I want to reach out and touch her. To pull her into my arms. I want to bury my face in her hair and beg her to forgive me.

Instead, I sit still while she shines the light in my eyes, her expression clinical and distant.

She steps back. "Your pupils are reactive, and you have no signs of concussion. You're cleared."

"Ivy, please, let me explain about Gregory. He manipulated everything; the video and the ethics complaint."

"It doesn't matter anymore." Her voice is flat.

"It matters. He stole my phones so I couldn't contact you. He destroyed your research to control me…"

"And why are you telling me this?" she asks, finally looks at me. The emptiness in her eyes guts me. "So I'll feel sorry for you or understand why you lied to me for weeks?"

"No. I'm telling you because I love you, Ivy." The words come out raw, desperate. "I've loved you through every text as King, every kiss, every moment we had. I know I screwed up and hurt you, but what I feel is real."

She's quiet for a long moment. Hope flickers in my chest. Maybe she’ll understand and let me back into her life. But when she turns her gaze to me, her eyes are cold.

"You don't know what love is, Declan. Love requires honesty. Trust. Respect. You gave me none of those things. You watched me fall for King while pursuing me as yourself. You let me tear myself apart choosing between two men who were the same person."

The hope extinguishes, deflating like a popped balloon.

"I never wanted that to happen."

"You never wanted to lose control. That's what this was about.

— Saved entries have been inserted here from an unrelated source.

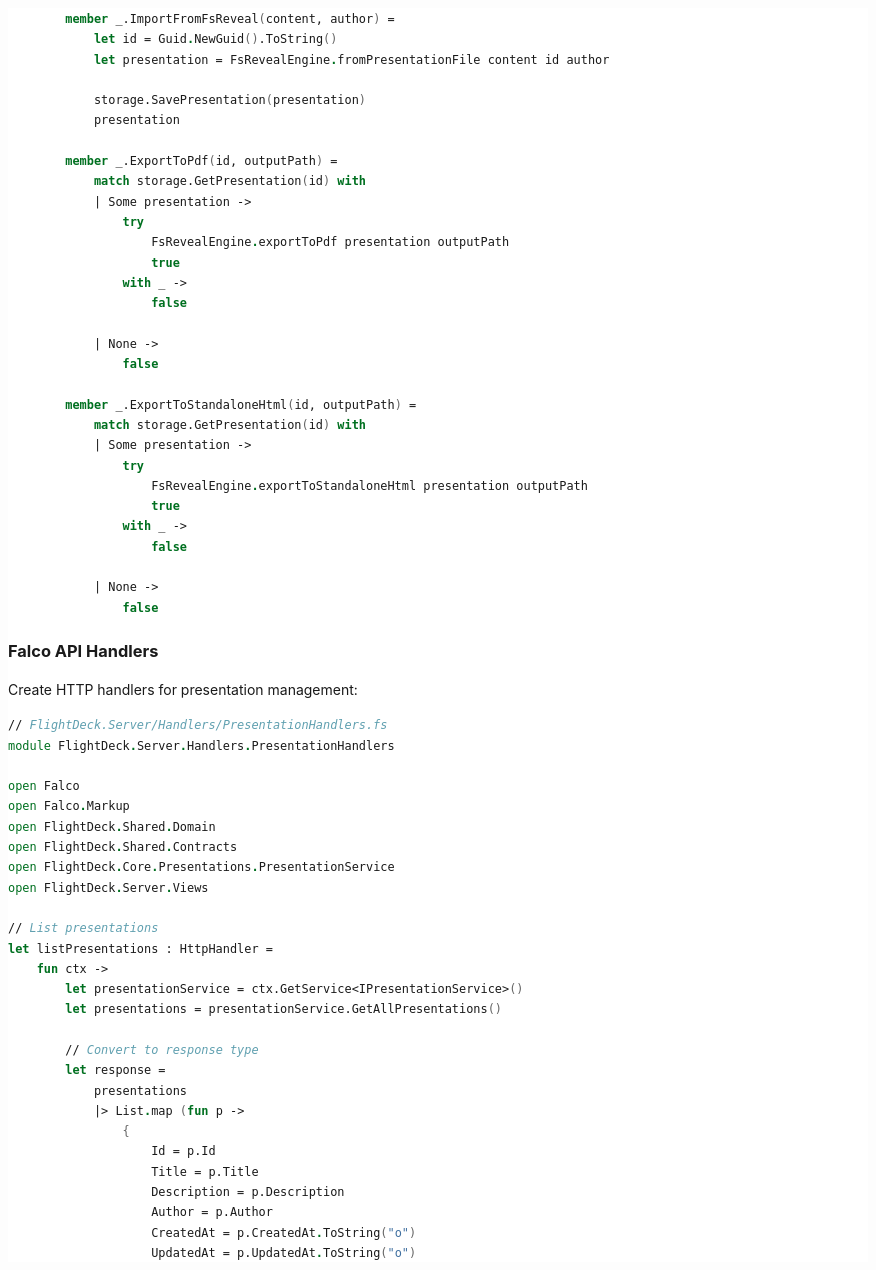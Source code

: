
 ```fsharp
        member _.ImportFromFsReveal(content, author) =
            let id = Guid.NewGuid().ToString()
            let presentation = FsRevealEngine.fromPresentationFile content id author
            
            storage.SavePresentation(presentation)
            presentation
            
        member _.ExportToPdf(id, outputPath) =
            match storage.GetPresentation(id) with
            | Some presentation ->
                try
                    FsRevealEngine.exportToPdf presentation outputPath
                    true
                with _ ->
                    false
                    
            | None ->
                false
                
        member _.ExportToStandaloneHtml(id, outputPath) =
            match storage.GetPresentation(id) with
            | Some presentation ->
                try
                    FsRevealEngine.exportToStandaloneHtml presentation outputPath
                    true
                with _ ->
                    false
                    
            | None ->
                false
```

### Falco API Handlers

Create HTTP handlers for presentation management:

```fsharp
// FlightDeck.Server/Handlers/PresentationHandlers.fs
module FlightDeck.Server.Handlers.PresentationHandlers

open Falco
open Falco.Markup
open FlightDeck.Shared.Domain
open FlightDeck.Shared.Contracts
open FlightDeck.Core.Presentations.PresentationService
open FlightDeck.Server.Views

// List presentations
let listPresentations : HttpHandler =
    fun ctx ->
        let presentationService = ctx.GetService<IPresentationService>()
        let presentations = presentationService.GetAllPresentations()
        
        // Convert to response type
        let response = 
            presentations
            |> List.map (fun p ->
                {
                    Id = p.Id
                    Title = p.Title
                    Description = p.Description
                    Author = p.Author
                    CreatedAt = p.CreatedAt.ToString("o")
                    UpdatedAt = p.UpdatedAt.ToString("o")
```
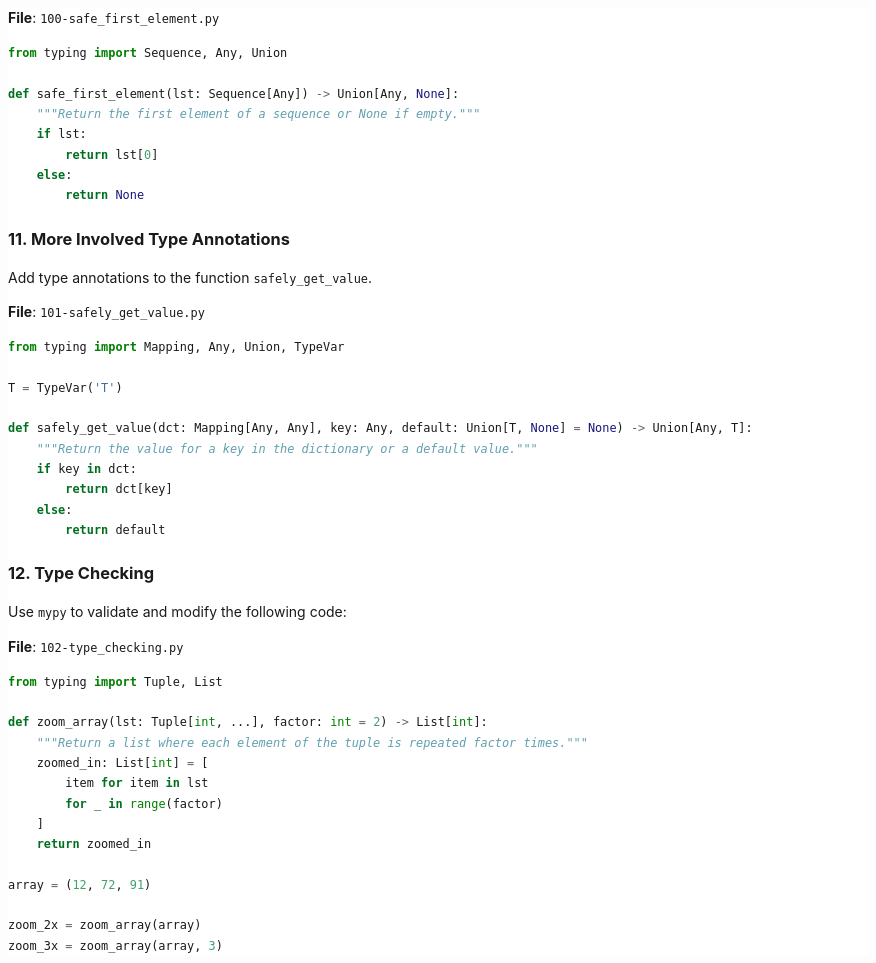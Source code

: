 **File**: `100-safe_first_element.py`

```python
from typing import Sequence, Any, Union

def safe_first_element(lst: Sequence[Any]) -> Union[Any, None]:
    """Return the first element of a sequence or None if empty."""
    if lst:
        return lst[0]
    else:
        return None
```

### 11. More Involved Type Annotations
Add type annotations to the function `safely_get_value`.

**File**: `101-safely_get_value.py`

```python
from typing import Mapping, Any, Union, TypeVar

T = TypeVar('T')

def safely_get_value(dct: Mapping[Any, Any], key: Any, default: Union[T, None] = None) -> Union[Any, T]:
    """Return the value for a key in the dictionary or a default value."""
    if key in dct:
        return dct[key]
    else:
        return default
```

### 12. Type Checking
Use `mypy` to validate and modify the following code:

**File**: `102-type_checking.py`

```python
from typing import Tuple, List

def zoom_array(lst: Tuple[int, ...], factor: int = 2) -> List[int]:
    """Return a list where each element of the tuple is repeated factor times."""
    zoomed_in: List[int] = [
        item for item in lst
        for _ in range(factor)
    ]
    return zoomed_in

array = (12, 72, 91)

zoom_2x = zoom_array(array)
zoom_3x = zoom_array(array, 3)
```
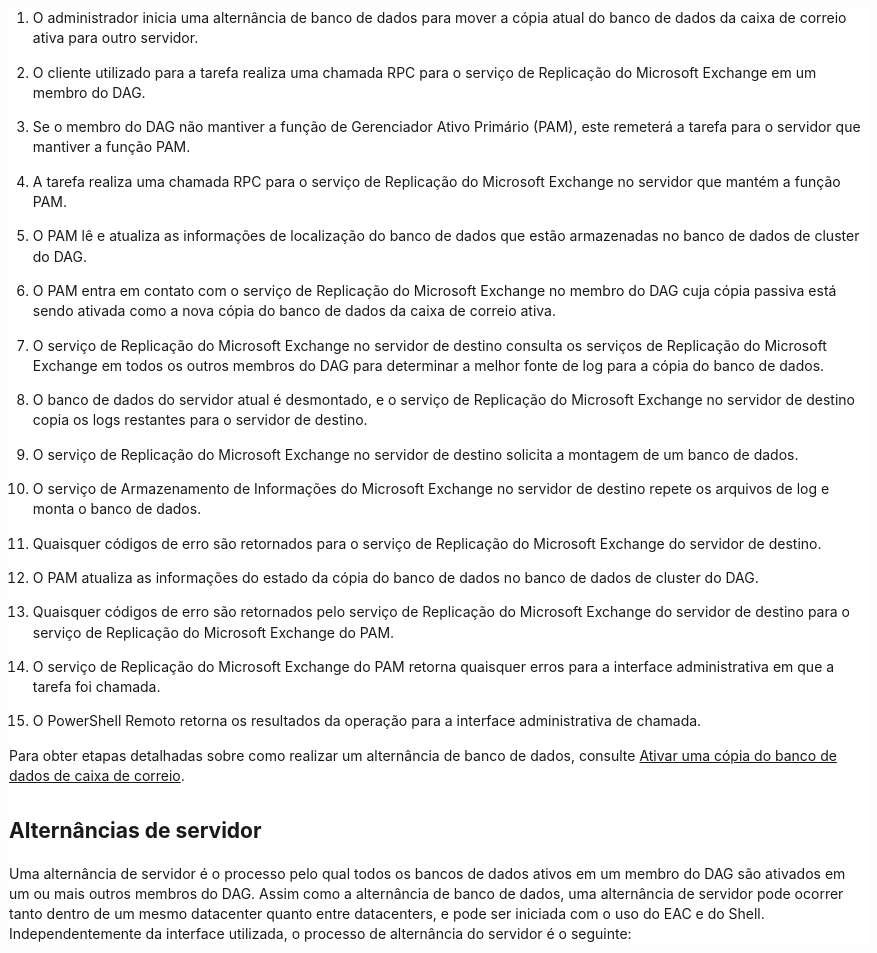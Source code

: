 1.  O administrador inicia uma alternância de banco de dados para mover a cópia atual do banco de dados da caixa de correio ativa para outro servidor.

2.  O cliente utilizado para a tarefa realiza uma chamada RPC para o serviço de Replicação do Microsoft Exchange em um membro do DAG.

3.  Se o membro do DAG não mantiver a função de Gerenciador Ativo Primário (PAM), este remeterá a tarefa para o servidor que mantiver a função PAM.

4.  A tarefa realiza uma chamada RPC para o serviço de Replicação do Microsoft Exchange no servidor que mantém a função PAM.

5.  O PAM lê e atualiza as informações de localização do banco de dados que estão armazenadas no banco de dados de cluster do DAG.

6.  O PAM entra em contato com o serviço de Replicação do Microsoft Exchange no membro do DAG cuja cópia passiva está sendo ativada como a nova cópia do banco de dados da caixa de correio ativa.

7.  O serviço de Replicação do Microsoft Exchange no servidor de destino consulta os serviços de Replicação do Microsoft Exchange em todos os outros membros do DAG para determinar a melhor fonte de log para a cópia do banco de dados.

8.  O banco de dados do servidor atual é desmontado, e o serviço de Replicação do Microsoft Exchange no servidor de destino copia os logs restantes para o servidor de destino.

9.  O serviço de Replicação do Microsoft Exchange no servidor de destino solicita a montagem de um banco de dados.

10. O serviço de Armazenamento de Informações do Microsoft Exchange no servidor de destino repete os arquivos de log e monta o banco de dados.

11. Quaisquer códigos de erro são retornados para o serviço de Replicação do Microsoft Exchange do servidor de destino.

12. O PAM atualiza as informações do estado da cópia do banco de dados no banco de dados de cluster do DAG.

13. Quaisquer códigos de erro são retornados pelo serviço de Replicação do Microsoft Exchange do servidor de destino para o serviço de Replicação do Microsoft Exchange do PAM.

14. O serviço de Replicação do Microsoft Exchange do PAM retorna quaisquer erros para a interface administrativa em que a tarefa foi chamada.

15. O PowerShell Remoto retorna os resultados da operação para a interface administrativa de chamada.

Para obter etapas detalhadas sobre como realizar um alternância de banco de dados, consulte [Ativar uma cópia do banco de dados de caixa de correio](activate-a-mailbox-database-copy-exchange-2013-help.md).

## Alternâncias de servidor

Uma alternância de servidor é o processo pelo qual todos os bancos de dados ativos em um membro do DAG são ativados em um ou mais outros membros do DAG. Assim como a alternância de banco de dados, uma alternância de servidor pode ocorrer tanto dentro de um mesmo datacenter quanto entre datacenters, e pode ser iniciada com o uso do EAC e do Shell. Independentemente da interface utilizada, o processo de alternância do servidor é o seguinte:
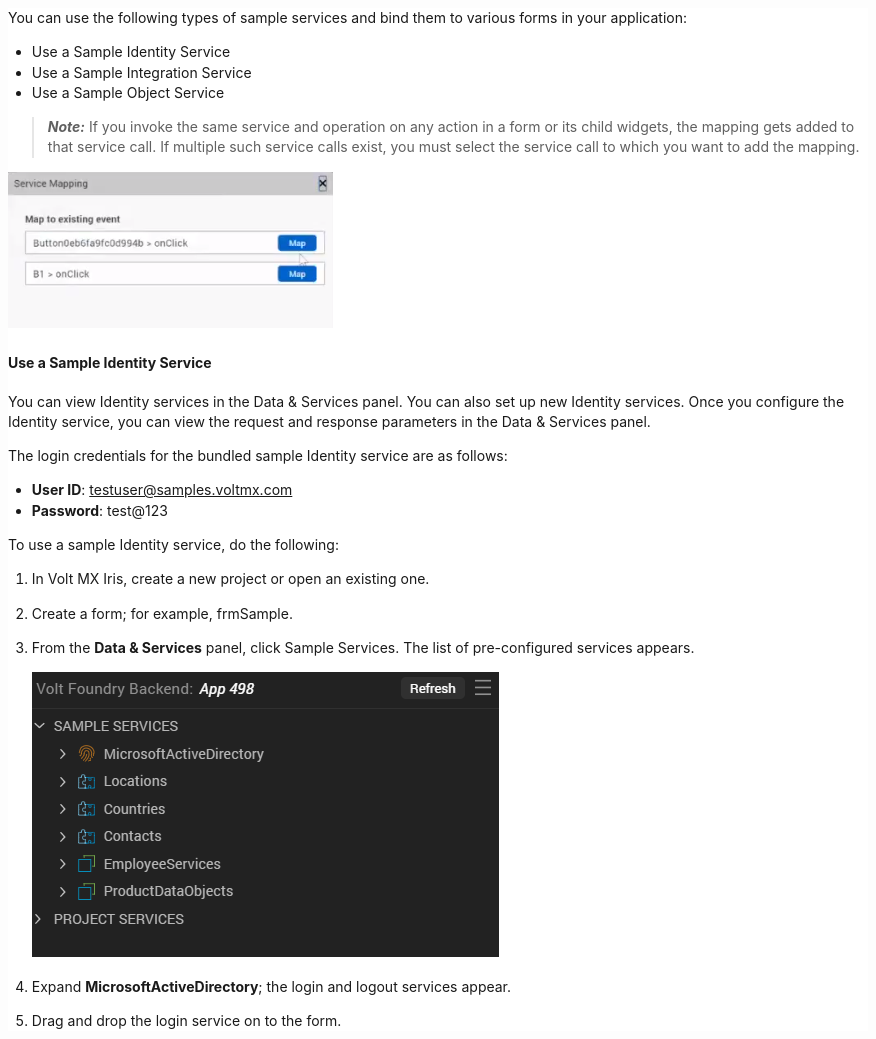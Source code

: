 You can use the following types of sample services and bind them to various forms in your application:

*   Use a Sample Identity Service
*   Use a Sample Integration Service
*   Use a Sample Object Service

> **_Note:_** If you invoke the same service and operation on any action in a form or its child widgets, the mapping gets added to that service call. If multiple such service calls exist, you must select the service call to which you want to add the mapping.

![](Resources/Images/Service_Mapping.PNG)

#### Use a Sample Identity Service

You can view Identity services in the Data & Services panel. You can also set up new Identity services. Once you configure the Identity service, you can view the request and response parameters in the Data & Services panel.

The login credentials for the bundled sample Identity service are as follows:

*   **User ID**: testuser@samples.voltmx.com
*   **Password**: test@123

To use a sample Identity service, do the following:

1.  In Volt MX Iris, create a new project or open an existing one.
2.  Create a form; for example, frmSample.
3.  From the **Data & Services** panel, click Sample Services. The list of pre-configured services appears.  
      
    ![](Resources/Images/Data___Services_Panel_448x294.png)
4.  Expand **MicrosoftActiveDirectory**; the login and logout services appear.
5.  Drag and drop the login service on to the form.  
      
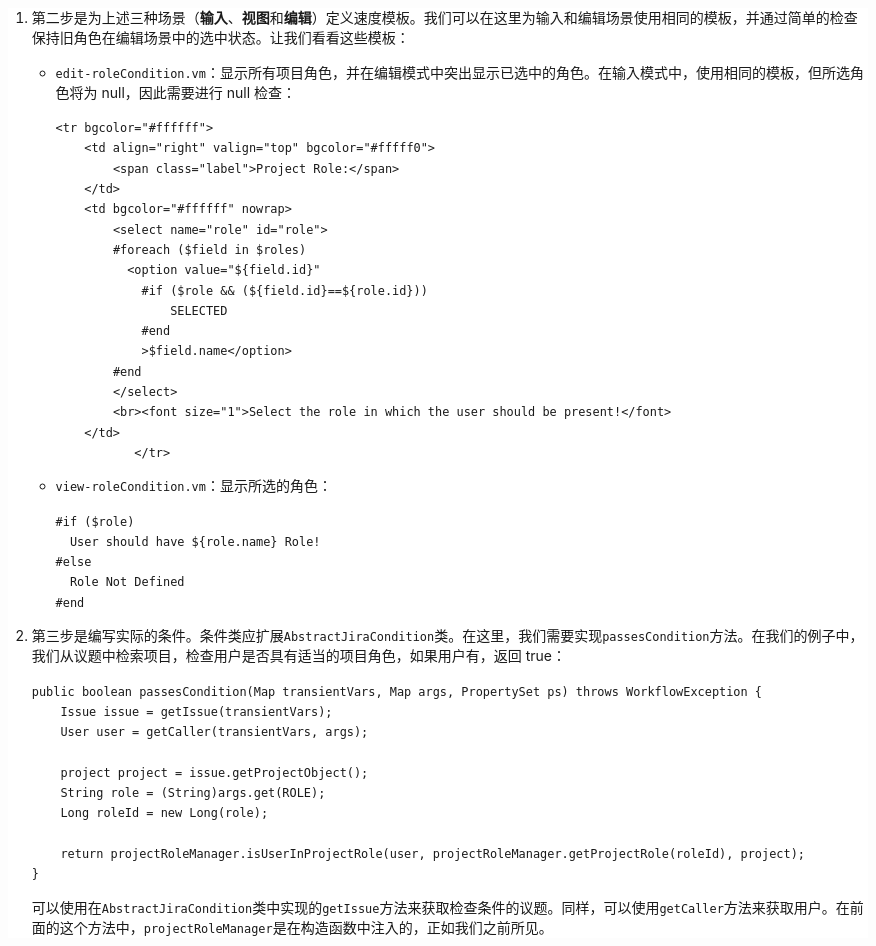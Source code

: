 1.  第二步是为上述三种场景（**输入**、**视图**和**编辑**）定义速度模板。我们可以在这里为输入和编辑场景使用相同的模板，并通过简单的检查保持旧角色在编辑场景中的选中状态。让我们看看这些模板：

    +   `edit-roleCondition.vm`：显示所有项目角色，并在编辑模式中突出显示已选中的角色。在输入模式中，使用相同的模板，但所选角色将为 null，因此需要进行 null 检查：

        ```
        <tr bgcolor="#ffffff">
            <td align="right" valign="top" bgcolor="#fffff0">
                <span class="label">Project Role:</span>
            </td>
            <td bgcolor="#ffffff" nowrap>
                <select name="role" id="role">
                #foreach ($field in $roles)
                  <option value="${field.id}"
                    #if ($role && (${field.id}==${role.id}))
                        SELECTED
                    #end
                    >$field.name</option>
                #end
                </select>
                <br><font size="1">Select the role in which the user should be present!</font>
            </td>
                   </tr>
        ```

    +   `view-roleCondition.vm`：显示所选的角色：

        ```
        #if ($role)
          User should have ${role.name} Role!
        #else
          Role Not Defined
        #end
        ```

1.  第三步是编写实际的条件。条件类应扩展`AbstractJiraCondition`类。在这里，我们需要实现`passesCondition`方法。在我们的例子中，我们从议题中检索项目，检查用户是否具有适当的项目角色，如果用户有，返回 true：

    ```
    public boolean passesCondition(Map transientVars, Map args, PropertySet ps) throws WorkflowException {
        Issue issue = getIssue(transientVars);
        User user = getCaller(transientVars, args);

        project project = issue.getProjectObject();
        String role = (String)args.get(ROLE);
        Long roleId = new Long(role);

        return projectRoleManager.isUserInProjectRole(user, projectRoleManager.getProjectRole(roleId), project);
    }
    ```

    可以使用在`AbstractJiraCondition`类中实现的`getIssue`方法来获取检查条件的议题。同样，可以使用`getCaller`方法来获取用户。在前面的这个方法中，`projectRoleManager`是在构造函数中注入的，正如我们之前所见。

You couldn't handle that I might reject Declan, so you became King.

You played both sides so you'd win no matter what I chose.

But the only thing you won was proving that all you know how to do is lie to me, to yourself, and to everyone. "

She moves toward the door, her back straight, shoulders squared.

"Ivy—"

"You're cleared for play. Try not to take any more stupid hits."

She walks out, the door closing behind her with a click.

I sit on the examination table in the empty room, the antiseptic smell burning my nostrils.

My phone is in my hand, but there's no one to call. No words that will fix this.

I've lost Ivy.

And this time, I don't think there's any coming back.